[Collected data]

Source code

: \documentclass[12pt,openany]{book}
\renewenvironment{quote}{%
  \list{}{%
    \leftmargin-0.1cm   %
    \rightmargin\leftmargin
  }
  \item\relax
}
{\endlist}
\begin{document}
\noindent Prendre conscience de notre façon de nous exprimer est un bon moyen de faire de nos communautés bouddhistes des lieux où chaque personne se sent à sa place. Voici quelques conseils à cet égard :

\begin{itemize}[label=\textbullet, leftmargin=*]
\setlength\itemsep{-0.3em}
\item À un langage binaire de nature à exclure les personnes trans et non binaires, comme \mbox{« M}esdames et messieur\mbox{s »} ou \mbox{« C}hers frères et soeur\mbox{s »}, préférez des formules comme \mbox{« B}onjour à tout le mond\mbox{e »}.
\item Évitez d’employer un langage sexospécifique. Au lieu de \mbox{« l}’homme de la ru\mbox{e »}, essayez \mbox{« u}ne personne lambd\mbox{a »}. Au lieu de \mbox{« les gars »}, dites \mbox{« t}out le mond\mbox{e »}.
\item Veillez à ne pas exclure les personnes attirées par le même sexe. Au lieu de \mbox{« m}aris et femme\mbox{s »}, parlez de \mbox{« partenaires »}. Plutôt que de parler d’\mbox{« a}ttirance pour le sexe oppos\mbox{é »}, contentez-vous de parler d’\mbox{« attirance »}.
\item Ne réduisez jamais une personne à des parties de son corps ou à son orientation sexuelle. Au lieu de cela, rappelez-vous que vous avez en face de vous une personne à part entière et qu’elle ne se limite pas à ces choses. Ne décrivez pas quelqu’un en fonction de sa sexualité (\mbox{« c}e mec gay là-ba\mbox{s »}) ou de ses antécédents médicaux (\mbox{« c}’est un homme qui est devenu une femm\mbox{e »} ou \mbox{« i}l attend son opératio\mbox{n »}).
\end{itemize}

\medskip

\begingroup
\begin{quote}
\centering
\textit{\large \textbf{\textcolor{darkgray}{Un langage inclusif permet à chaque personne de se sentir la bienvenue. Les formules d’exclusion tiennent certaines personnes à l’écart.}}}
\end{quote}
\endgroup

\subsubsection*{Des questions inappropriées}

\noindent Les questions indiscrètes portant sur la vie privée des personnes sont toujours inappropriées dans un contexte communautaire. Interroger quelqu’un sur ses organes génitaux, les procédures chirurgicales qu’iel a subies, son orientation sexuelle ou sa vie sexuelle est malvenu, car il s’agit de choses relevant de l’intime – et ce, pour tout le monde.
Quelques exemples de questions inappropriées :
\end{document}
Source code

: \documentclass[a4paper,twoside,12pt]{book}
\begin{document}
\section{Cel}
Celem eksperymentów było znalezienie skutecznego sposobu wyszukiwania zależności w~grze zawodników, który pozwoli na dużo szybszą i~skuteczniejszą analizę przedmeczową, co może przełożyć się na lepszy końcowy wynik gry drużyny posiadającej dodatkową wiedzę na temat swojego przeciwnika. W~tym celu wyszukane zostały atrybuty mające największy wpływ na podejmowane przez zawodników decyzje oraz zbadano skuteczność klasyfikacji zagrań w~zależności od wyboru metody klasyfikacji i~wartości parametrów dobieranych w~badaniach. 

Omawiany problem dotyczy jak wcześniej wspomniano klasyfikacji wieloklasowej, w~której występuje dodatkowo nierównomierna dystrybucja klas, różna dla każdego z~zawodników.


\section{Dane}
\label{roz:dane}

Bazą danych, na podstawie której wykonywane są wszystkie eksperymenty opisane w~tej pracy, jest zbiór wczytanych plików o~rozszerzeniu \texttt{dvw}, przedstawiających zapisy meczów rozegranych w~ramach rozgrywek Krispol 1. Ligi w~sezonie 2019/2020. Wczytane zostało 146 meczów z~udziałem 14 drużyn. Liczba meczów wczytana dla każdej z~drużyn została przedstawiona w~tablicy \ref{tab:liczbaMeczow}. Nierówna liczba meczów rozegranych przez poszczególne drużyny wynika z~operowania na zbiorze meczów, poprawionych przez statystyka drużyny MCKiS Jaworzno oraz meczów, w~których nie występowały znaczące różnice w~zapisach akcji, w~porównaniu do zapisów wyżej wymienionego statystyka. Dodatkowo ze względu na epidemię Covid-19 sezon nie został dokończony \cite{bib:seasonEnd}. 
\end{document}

- What is needed -
Return every record above exactly, line by line.

- Result for this exercise -
Source code

: \documentclass[12pt,openany]{book}
\renewenvironment{quote}{%
  \list{}{%
    \leftmargin-0.1cm   %
    \rightmargin\leftmargin
  }
  \item\relax
}
{\endlist}
\begin{document}
\noindent Prendre conscience de notre façon de nous exprimer est un bon moyen de faire de nos communautés bouddhistes des lieux où chaque personne se sent à sa place. Voici quelques conseils à cet égard :

\begin{itemize}[label=\textbullet, leftmargin=*]
\setlength\itemsep{-0.3em}
\item À un langage binaire de nature à exclure les personnes trans et non binaires, comme \mbox{« M}esdames et messieur\mbox{s »} ou \mbox{« C}hers frères et soeur\mbox{s »}, préférez des formules comme \mbox{« B}onjour à tout le mond\mbox{e »}.
\item Évitez d’employer un langage sexospécifique. Au lieu de \mbox{« l}’homme de la ru\mbox{e »}, essayez \mbox{« u}ne personne lambd\mbox{a »}. Au lieu de \mbox{« les gars »}, dites \mbox{« t}out le mond\mbox{e »}.
\item Veillez à ne pas exclure les personnes attirées par le même sexe. Au lieu de \mbox{« m}aris et femme\mbox{s »}, parlez de \mbox{« partenaires »}. Plutôt que de parler d’\mbox{« a}ttirance pour le sexe oppos\mbox{é »}, contentez-vous de parler d’\mbox{« attirance »}.
\item Ne réduisez jamais une personne à des parties de son corps ou à son orientation sexuelle. Au lieu de cela, rappelez-vous que vous avez en face de vous une personne à part entière et qu’elle ne se limite pas à ces choses. Ne décrivez pas quelqu’un en fonction de sa sexualité (\mbox{« c}e mec gay là-ba\mbox{s »}) ou de ses antécédents médicaux (\mbox{« c}’est un homme qui est devenu une femm\mbox{e »} ou \mbox{« i}l attend son opératio\mbox{n »}).
\end{itemize}

\medskip

\begingroup
\begin{quote}
\centering
\textit{\large \textbf{\textcolor{darkgray}{Un langage inclusif permet à chaque personne de se sentir la bienvenue. Les formules d’exclusion tiennent certaines personnes à l’écart.}}}
\end{quote}
\endgroup

\subsubsection*{Des questions inappropriées}

\noindent Les questions indiscrètes portant sur la vie privée des personnes sont toujours inappropriées dans un contexte communautaire. Interroger quelqu’un sur ses organes génitaux, les procédures chirurgicales qu’iel a subies, son orientation sexuelle ou sa vie sexuelle est malvenu, car il s’agit de choses relevant de l’intime – et ce, pour tout le monde.
Quelques exemples de questions inappropriées :
\end{document}
Source code

: \documentclass[a4paper,twoside,12pt]{book}
\begin{document}
\section{Cel}
Celem eksperymentów było znalezienie skutecznego sposobu wyszukiwania zależności w~grze zawodników, który pozwoli na dużo szybszą i~skuteczniejszą analizę przedmeczową, co może przełożyć się na lepszy końcowy wynik gry drużyny posiadającej dodatkową wiedzę na temat swojego przeciwnika. W~tym celu wyszukane zostały atrybuty mające największy wpływ na podejmowane przez zawodników decyzje oraz zbadano skuteczność klasyfikacji zagrań w~zależności od wyboru metody klasyfikacji i~wartości parametrów dobieranych w~badaniach. 

Omawiany problem dotyczy jak wcześniej wspomniano klasyfikacji wieloklasowej, w~której występuje dodatkowo nierównomierna dystrybucja klas, różna dla każdego z~zawodników.


\section{Dane}
\label{roz:dane}

Bazą danych, na podstawie której wykonywane są wszystkie eksperymenty opisane w~tej pracy, jest zbiór wczytanych plików o~rozszerzeniu \texttt{dvw}, przedstawiających zapisy meczów rozegranych w~ramach rozgrywek Krispol 1. Ligi w~sezonie 2019/2020. Wczytane zostało 146 meczów z~udziałem 14 drużyn. Liczba meczów wczytana dla każdej z~drużyn została przedstawiona w~tablicy \ref{tab:liczbaMeczow}. Nierówna liczba meczów rozegranych przez poszczególne drużyny wynika z~operowania na zbiorze meczów, poprawionych przez statystyka drużyny MCKiS Jaworzno oraz meczów, w~których nie występowały znaczące różnice w~zapisach akcji, w~porównaniu do zapisów wyżej wymienionego statystyka. Dodatkowo ze względu na epidemię Covid-19 sezon nie został dokończony \cite{bib:seasonEnd}. 
\end{document}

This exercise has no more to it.